I am new to programming and have difficulties to understand following in Javascript:

My code:

let nodeList = document.getElementById('ID').querySelectorAll('img');
    for (i=0; i < nodeList.length; i++) {
        nodeList[i].remove();
    }

This code removes all referenced 'img'-elements from my HTML but no elements are removed from my 'nodeList'.

Why remove() only removes from the HTML but not remove the 'nodeList'-elements and is there a way to remove the elements from display & from the nodeList?

Thank You

Answer 1

Function that you are using -

remove()

Is working with DOM, and removes elements directly from there. If you want to remove also from nodeList array - then you need to use splice() func The final code will looks like -

let nodeList = document.getElementById('ID').querySelectorAll('img');
for (i=0; i < nodeList.length; i++) {
    nodeList[i].remove();
    nodeList.splice(i,1)
}

Answer 2

You get your nodeList from nodes that are present on DOM.
Then you remove it from the DOM. If you now will run the same query - you will get a new list without these nodes.
As explained here https://stackoverflow.com/a/6545450/3125477 you can't directly remove elements from NodeList.

Answer 3

This is because querySelectorAll() returns the static list of the elements. Meaning that the list will keep the reference to the element even its removed. It doesn't change after being assigned.

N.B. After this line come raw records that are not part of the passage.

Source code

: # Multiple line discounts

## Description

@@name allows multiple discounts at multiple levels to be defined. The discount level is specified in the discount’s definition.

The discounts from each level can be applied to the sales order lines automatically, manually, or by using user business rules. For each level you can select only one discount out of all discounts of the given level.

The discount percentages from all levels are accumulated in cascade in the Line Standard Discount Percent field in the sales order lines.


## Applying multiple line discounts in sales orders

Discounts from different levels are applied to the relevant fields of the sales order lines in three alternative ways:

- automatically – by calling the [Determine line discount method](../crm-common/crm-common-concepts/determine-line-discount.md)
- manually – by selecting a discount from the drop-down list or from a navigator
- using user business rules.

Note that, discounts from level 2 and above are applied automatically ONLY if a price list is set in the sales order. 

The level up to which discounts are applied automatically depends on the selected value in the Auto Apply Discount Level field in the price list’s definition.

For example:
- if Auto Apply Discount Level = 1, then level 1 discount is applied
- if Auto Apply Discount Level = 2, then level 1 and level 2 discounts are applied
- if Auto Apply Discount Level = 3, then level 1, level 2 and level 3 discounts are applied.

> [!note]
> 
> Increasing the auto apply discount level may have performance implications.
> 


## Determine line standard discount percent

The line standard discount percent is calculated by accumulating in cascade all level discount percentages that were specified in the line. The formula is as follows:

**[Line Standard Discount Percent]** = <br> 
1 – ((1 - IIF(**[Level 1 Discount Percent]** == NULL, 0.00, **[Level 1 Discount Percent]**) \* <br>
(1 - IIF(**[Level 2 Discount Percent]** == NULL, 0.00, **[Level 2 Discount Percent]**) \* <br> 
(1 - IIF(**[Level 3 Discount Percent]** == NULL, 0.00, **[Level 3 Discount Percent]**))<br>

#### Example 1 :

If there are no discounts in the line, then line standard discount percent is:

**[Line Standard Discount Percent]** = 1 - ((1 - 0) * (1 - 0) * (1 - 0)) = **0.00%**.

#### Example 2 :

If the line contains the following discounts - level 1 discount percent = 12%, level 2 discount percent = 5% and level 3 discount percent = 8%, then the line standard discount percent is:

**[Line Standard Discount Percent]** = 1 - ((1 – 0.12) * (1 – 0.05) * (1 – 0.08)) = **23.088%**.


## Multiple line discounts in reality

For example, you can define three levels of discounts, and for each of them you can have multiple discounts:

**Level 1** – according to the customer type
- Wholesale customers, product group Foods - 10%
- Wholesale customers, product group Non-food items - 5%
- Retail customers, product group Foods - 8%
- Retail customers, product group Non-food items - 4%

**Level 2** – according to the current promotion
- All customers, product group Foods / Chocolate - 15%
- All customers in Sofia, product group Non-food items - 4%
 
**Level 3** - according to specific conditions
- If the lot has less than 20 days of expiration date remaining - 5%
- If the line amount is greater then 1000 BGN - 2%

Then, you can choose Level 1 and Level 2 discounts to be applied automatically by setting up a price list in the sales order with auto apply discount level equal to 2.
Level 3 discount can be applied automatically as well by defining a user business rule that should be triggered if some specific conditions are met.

The Document method querySelectorAll() returns a static (not live) NodeList representing a list of the document's elements that match the specified group of selectors

On the other hand if you want live collection you can use document.getElementsByTagName(),document.getElementsByClassName() etc

const divs = document.getElementsByTagName('div');
divs[1].remove();
console.log(divs)

<div>Hey</div>
<div>H</div>
<div>B</div>